Despite being immersed in an elite and Anglophonic ethos, courtesy of my school, I only read my first complete novel when I was in the eighth standard. A furious but concerned teacher of mine handed me her copy of The Untouchable by Mulk Raj Anand seeing that I was wasting away my potential. "You must finish it in one week, I am going to ask you questions," she commanded me with a stern voice. Having been naturally wired to slip easily into distraction, I hastily skimmed through the book a day before the deadline. Its story, the characters and their world went right over my head and I drew no lessons from it. I remember nothing of that book except the title, its author and a memory attached to it. That is not important though, I think. I had been initiated into the world of fiction.
As I advanced to higher classes and started to acquaint myself with a popular clique of classmates, I also began to disassociate myself with my neighbourhood friends who did not attend a Convent school. I paid extra attention to the new English songs that played on VH1, my eyes glued on-screen to memorize the name of the song and the artist. That would give me an edge during our recess conversations. Did I look cool enough? I must've been, after all I had haughtily mentioned in numerous chit-chats how Rihanna had changed the music landscape; how I thought that Beyonce was overrated and how I never missed an opportunity to sing along the particular section of Soulja Boys' Kiss Me Through The Phone, which went like Six..Seven..Eight..Triple Nine..Eight..Two..One..Twooooooo! I listened to typical Bollywood songs, the Jatin-Lalit creations secretly, with a guilty conscience as though I ought to have been ashamed of my taste.
Gradually, all the real and imagined shortcomings made their burning presence felt in my life. I became uncomfortable being seen wearing a Salwar Kameez by any Loreto girl lest they should think that I was unfashionable. I wore my hair according to the latest trends or at least attempted to. My school bags never weighed more than the school diary in case the Jansport appear misshapen due to the weight of more books. I even raised hells at home to acquire a smartphone in order to make a Facebook account, the lack of which was making me feel acutely inadequate among my friends. These were the considerations that usually constituted my selfhood. As one can conclude I was a wee-bit troublesome but I was also deeply troubled.

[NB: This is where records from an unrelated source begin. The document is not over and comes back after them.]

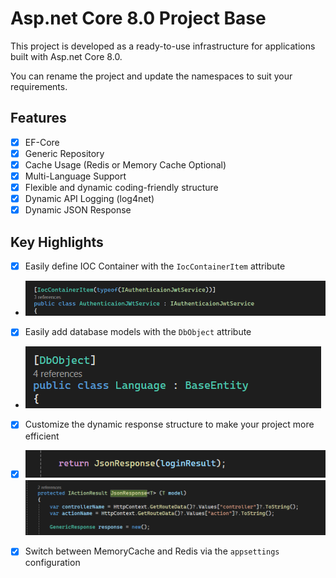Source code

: # Asp.net Core 8.0 Project Base

This project is developed as a ready-to-use infrastructure for applications built with Asp.net Core 8.0.

You can rename the project and update the namespaces to suit your requirements.

## Features

- [x] EF-Core
- [x] Generic Repository
- [x] Cache Usage (Redis or Memory Cache Optional)
- [x] Multi-Language Support
- [x] Flexible and dynamic coding-friendly structure
- [x] Dynamic API Logging (log4net)
- [x] Dynamic JSON Response

## Key Highlights

- [x] Easily define IOC Container with the `IocContainerItem` attribute
- ![IocContainerItem](Assets/1.png)

- [x] Easily add database models with the `DbObject` attribute
- ![DbObject](Assets/2.png)

- [x] Customize the dynamic response structure to make your project more efficient
- [x] ![JsonResponse](Assets/3.png) ![JsonResponse](Assets/4.png)

- [x] Switch between MemoryCache and Redis via the `appsettings` configuration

As an undergraduate and onwards, I was suddenly and overwhelmingly bombarded with the intellectual environment of the metropolitan. It didn’t take much for me to become gapingly enamoured by ‘discourses,’ dialogue and debates. Smugly, I assumed a personality that made my past self to feel as though the latter belonged to a nebulous realm far away. At some point in my life it became crucial to not merely purge my ignorance but also to banish the indifference that came with it. So, I tried to remedy that by asking questions to my maternal grandfather if he still has any recollections of living in Lhasa before he came to India. I started wondering how his people, the Tibetan Muslims, were perceived in their new homes, peculiar as their combination of being at once a Tibetan and a Muslim might have seemed to others. I began to ask questions of my Bihari grandfather from my paternal heritage whose image as a reclined asthmatic man is etched in my mind.

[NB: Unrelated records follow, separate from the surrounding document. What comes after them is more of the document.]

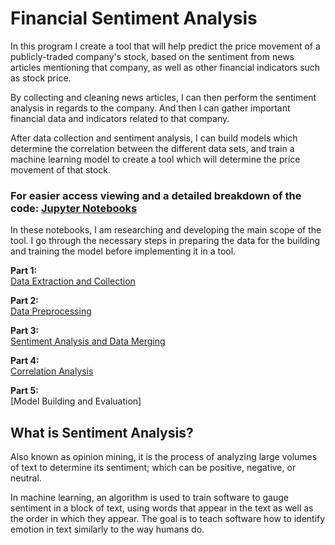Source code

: # Financial Sentiment Analysis

In this program I create a tool that will help predict the price movement of a publicly-traded company's stock, based on the sentiment from news articles mentioning that company, as well as other financial indicators such as stock price.  

By collecting and cleaning news articles, I can then perform the sentiment analysis in regards to the company. And then I can gather important financial data and indicators related to that company.  

After data collection and sentiment analysis, I can build models which determine the correlation between the different data sets, and train a machine learning model to create a tool which will determine the price movement of that stock.

### For easier access viewing and a detailed breakdown of the code: [Jupyter Notebooks](jupyter/notebooks)  

In these notebooks, I am researching and developing the main scope of the tool. I go through the necessary steps in preparing the data for the building and training the model before implementing it in a tool.  

**Part 1:**  
[Data Extraction and Collection](jupyter/notebooks/single-analysis-pt1.ipynb)  

**Part 2:**  
[Data Preprocessing](jupyter/notebooks/single-analysis-pt2.ipynb)  

**Part 3:**  
[Sentiment Analysis and Data Merging](jupyter/notebooks/single-analysis-pt3.ipynb)  

**Part 4:**  
[Correlation Analysis](jupyter/notebooks/single-analysis-pt4.ipynb)

**Part 5:**  
[Model Building and Evaluation]

## What is Sentiment Analysis?
Also known as opinion mining, it is the process of analyzing large volumes of text to determine its sentiment; which can be positive, negative, or neutral.  

In machine learning, an algorithm is used to train software to gauge sentiment in a block of text, using words that appear in the text as well as the order in which they appear. The goal is to teach software how to identify emotion in text similarly to the way humans do.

I have a misty recollection of a typical day at home when the old asthmatic Dada assigned me an errand. He had been craving chocolates that came in circular gilded wrappers that made them look like imperial coins. He handed me two two-rupee coins or so. I cannot be sure. Anyway, I obliged. He had his share of chocolates and I had mine. Evening fell and the dull rumble of a vintage pump stove continued to drone into the night and into my memory. I was adrift in my absent-minded inner world when it was disrupted by an equally rumbling tirade. It was my Dada accusing me of having pocketed his money and having brought him no chocolates. It was devastating to my eight or nine-year-old heart. Tears were shed. I couldn't shake off the incident for days to come and kept wondering in a wounded state why grown up people intentionally unleashed their cruelty upon children as my Dada had done.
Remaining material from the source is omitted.